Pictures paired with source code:
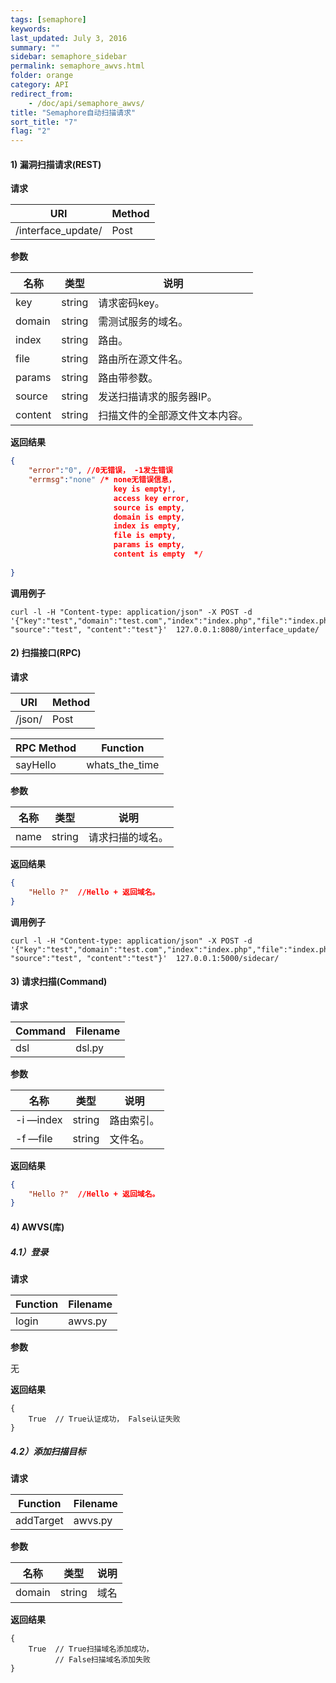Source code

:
 ```yaml
---
tags: [semaphore]
keywords: 
last_updated: July 3, 2016
summary: ""
sidebar: semaphore_sidebar
permalink: semaphore_awvs.html
folder: orange
category: API
redirect_from:
    - /doc/api/semaphore_awvs/
title: "Semaphore自动扫描请求"
sort_title: "7"
flag: "2"
---
```






#### 1)  漏洞扫描请求(REST)

**请求**

URI                 | Method 
------------------- | ---- 
/interface_update/     | Post

**参数** 

名称 | 类型 | 说明
---- | ---- | -------
key | string | 请求密码key。 
domain | string | 需测试服务的域名。 
index | string | 路由。 
file | string | 路由所在源文件名。 
params | string | 路由带参数。 
source | string | 发送扫描请求的服务器IP。 
content | string | 扫描文件的全部源文件文本内容。 



**返回结果** 

```json
{
    "error":"0", //0无错误， -1发生错误
    "errmsg":"none" /* none无错误信息，
                       key is empty!,
                       access key error,
                       source is empty,
                       domain is empty,
                       index is empty,
                       file is empty,
                       params is empty,
                       content is empty  */
                    
}
```

**调用例子**

```shell
curl -l -H "Content-type: application/json" -X POST -d '{"key":"test","domain":"test.com","index":"index.php","file":"index.php","params":"key1,key2,key3", "source":"test", "content":"test"}'  127.0.0.1:8080/interface_update/
```



#### 2) 扫描接口(RPC)

**请求**

URI                 | Method 
------------------- | ---- 
/json/     | Post

RPC Method                 | Function 
------------------- | ---- 
sayHello     | whats_the_time 



**参数** 

名称 | 类型 | 说明 
---- | ---- | -------
name | string | 请求扫描的域名。 



**返回结果** 

```json
{
    "Hello ?"  //Hello + 返回域名。
}
```

**调用例子**

```shell
curl -l -H "Content-type: application/json" -X POST -d '{"key":"test","domain":"test.com","index":"index.php","file":"index.php","params":"key1,key2,key3", "source":"test", "content":"test"}'  127.0.0.1:5000/sidecar/
```



#### 3) 请求扫描(Command)

**请求**

Command                 | Filename 
------------------- | ---- 
dsl     | dsl.py 



**参数** 

名称 | 类型 | 说明 
---- | ---- | -------
-i —index | string | 路由索引。 
-f —file | string | 文件名。 




**返回结果** 

```json
{
    "Hello ?"  //Hello + 返回域名。
}
```



#### 4) AWVS(库)

##### 4.1）登录

**请求**

Function                 | Filename 
------------------- | ---- 
login     | awvs.py 

**参数** 

无

**返回结果** 

```
{
    True  // True认证成功， False认证失败
}
```



##### 4.2）添加扫描目标

**请求**

Function                 | Filename 
------------------- | ---- 
addTarget     | awvs.py 

**参数** 

名称 | 类型 | 说明 
---- | ---- | -------
domain | string | 域名 

**返回结果** 

```
{
    True  // True扫描域名添加成功， 
          // False扫描域名添加失败
}
```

▶ [WHAT YOU ARE ASKED TO DO]
Drop the pictures and copy the data exactly.

▶ [RESPONSE TO THIS EXERCISE]
Source code

:
 ```yaml
---
tags: [semaphore]
keywords: 
last_updated: July 3, 2016
summary: ""
sidebar: semaphore_sidebar
permalink: semaphore_awvs.html
folder: orange
category: API
redirect_from:
    - /doc/api/semaphore_awvs/
title: "Semaphore自动扫描请求"
sort_title: "7"
flag: "2"
---
```






#### 1)  漏洞扫描请求(REST)

**请求**

URI                 | Method 
------------------- | ---- 
/interface_update/     | Post

**参数** 

名称 | 类型 | 说明
---- | ---- | -------
key | string | 请求密码key。 
domain | string | 需测试服务的域名。 
index | string | 路由。 
file | string | 路由所在源文件名。 
params | string | 路由带参数。 
source | string | 发送扫描请求的服务器IP。 
content | string | 扫描文件的全部源文件文本内容。 



**返回结果** 

```json
{
    "error":"0", //0无错误， -1发生错误
    "errmsg":"none" /* none无错误信息，
                       key is empty!,
                       access key error,
                       source is empty,
                       domain is empty,
                       index is empty,
                       file is empty,
                       params is empty,
                       content is empty  */
                    
}
```

**调用例子**

```shell
curl -l -H "Content-type: application/json" -X POST -d '{"key":"test","domain":"test.com","index":"index.php","file":"index.php","params":"key1,key2,key3", "source":"test", "content":"test"}'  127.0.0.1:8080/interface_update/
```



#### 2) 扫描接口(RPC)

**请求**

URI                 | Method 
------------------- | ---- 
/json/     | Post

RPC Method                 | Function 
------------------- | ---- 
sayHello     | whats_the_time 



**参数** 

名称 | 类型 | 说明 
---- | ---- | -------
name | string | 请求扫描的域名。 



**返回结果** 

```json
{
    "Hello ?"  //Hello + 返回域名。
}
```

**调用例子**

```shell
curl -l -H "Content-type: application/json" -X POST -d '{"key":"test","domain":"test.com","index":"index.php","file":"index.php","params":"key1,key2,key3", "source":"test", "content":"test"}'  127.0.0.1:5000/sidecar/
```



#### 3) 请求扫描(Command)

**请求**

Command                 | Filename 
------------------- | ---- 
dsl     | dsl.py 



**参数** 

名称 | 类型 | 说明 
---- | ---- | -------
-i —index | string | 路由索引。 
-f —file | string | 文件名。 




**返回结果** 

```json
{
    "Hello ?"  //Hello + 返回域名。
}
```



#### 4) AWVS(库)

##### 4.1）登录

**请求**

Function                 | Filename 
------------------- | ---- 
login     | awvs.py 

**参数** 

无

**返回结果** 

```
{
    True  // True认证成功， False认证失败
}
```



##### 4.2）添加扫描目标

**请求**

Function                 | Filename 
------------------- | ---- 
addTarget     | awvs.py 

**参数** 

名称 | 类型 | 说明 
---- | ---- | -------
domain | string | 域名 

**返回结果** 

```
{
    True  // True扫描域名添加成功， 
          // False扫描域名添加失败
}
```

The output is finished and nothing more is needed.